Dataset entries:
------------------------------------
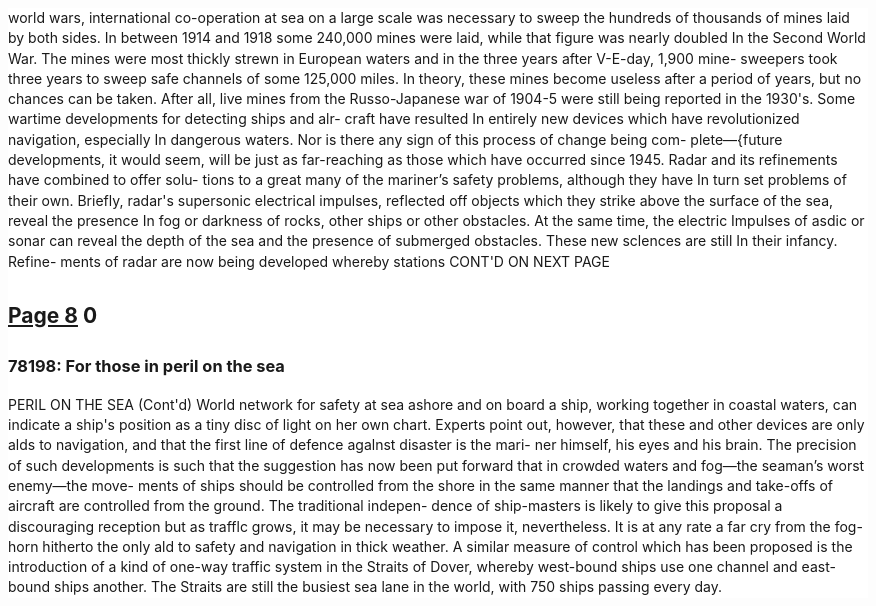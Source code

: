 world wars, international co-operation at sea on a large 
scale was necessary to sweep the hundreds of thousands 
of mines laid by both sides. 
In between 1914 and 1918 some 240,000 mines were laid, 
while that figure was nearly doubled In the Second World 
War. The mines were most thickly strewn in European 
waters and in the three years after V-E-day, 1,900 mine- 
sweepers took three years to sweep safe channels of some 
125,000 miles. In theory, these mines become useless after 
a period of years, but no chances can be taken. After all, 
live mines from the Russo-Japanese war of 1904-5 were 
still being reported in the 1930's. 
Some wartime developments for detecting ships and alr- 
craft have resulted In entirely new devices which have 
revolutionized navigation, especially In dangerous waters. 
Nor is there any sign of this process of change being com- 
plete—{future developments, it would seem, will be just 
as far-reaching as those which have occurred since 1945. 
Radar and its refinements have combined to offer solu- 
tions to a great many of the mariner’s safety problems, 
although they have In turn set problems of their own. 
Briefly, radar's supersonic electrical impulses, reflected 
off objects which they strike above the surface of the sea, 
reveal the presence In fog or darkness of rocks, other 
ships or other obstacles. At the same time, the electric 
Impulses of asdic or sonar can reveal the depth of the 
sea and the presence of submerged obstacles. 
These new sclences are still In their infancy. Refine- 
ments of radar are now being developed whereby stations 
CONT'D ON NEXT PAGE

## [Page 8](https://demo.humlab.umu.se/courier/062706engo.pdf#page=8) 0

### 78198: For those in peril on the sea

PERIL ON THE SEA (Cont'd) 
World network for 
safety at sea 
ashore and on board a ship, working together in coastal 
waters, can indicate a ship's position as a tiny disc of 
light on her own chart. Experts point out, however, that 
these and other devices are only alds to navigation, and 
that the first line of defence agalnst disaster is the mari- 
ner himself, his eyes and his brain. 
The precision of such developments is such that the 
suggestion has now been put forward that in crowded 
waters and fog—the seaman’s worst enemy—the move- 
ments of ships should be controlled from the shore in the 
same manner that the landings and take-offs of aircraft 
are controlled from the ground. The traditional indepen- 
dence of ship-masters is likely to give this proposal a 
discouraging reception but as trafflc grows, it may be 
necessary to impose it, nevertheless. It is at any rate 
a far cry from the fog-horn hitherto the only ald to 
safety and navigation in thick weather. 
A similar measure of control which has been proposed 
is the introduction of a kind of one-way traffic system 
in the Straits of Dover, whereby west-bound ships use 
one channel and east-bound ships another. The Straits 
are still the busiest sea lane in the world, with 750 ships 
passing every day.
------------------------------------
TASK DETAILS:
A word-for-word copy of the lines above from the one with "Radar and its" through the one with "PERIL ON THE SEA (Cont'd)", inclusive, is the only output wanted.

RESPONSE TO THIS EXERCISE:
Radar and its refinements have combined to offer solu- 
tions to a great many of the mariner’s safety problems, 
although they have In turn set problems of their own. 
Briefly, radar's supersonic electrical impulses, reflected 
off objects which they strike above the surface of the sea, 
reveal the presence In fog or darkness of rocks, other 
ships or other obstacles. At the same time, the electric 
Impulses of asdic or sonar can reveal the depth of the 
sea and the presence of submerged obstacles. 
These new sclences are still In their infancy. Refine- 
ments of radar are now being developed whereby stations 
CONT'D ON NEXT PAGE

## [Page 8](https://demo.humlab.umu.se/courier/062706engo.pdf#page=8) 0

### 78198: For those in peril on the sea

PERIL ON THE SEA (Cont'd) 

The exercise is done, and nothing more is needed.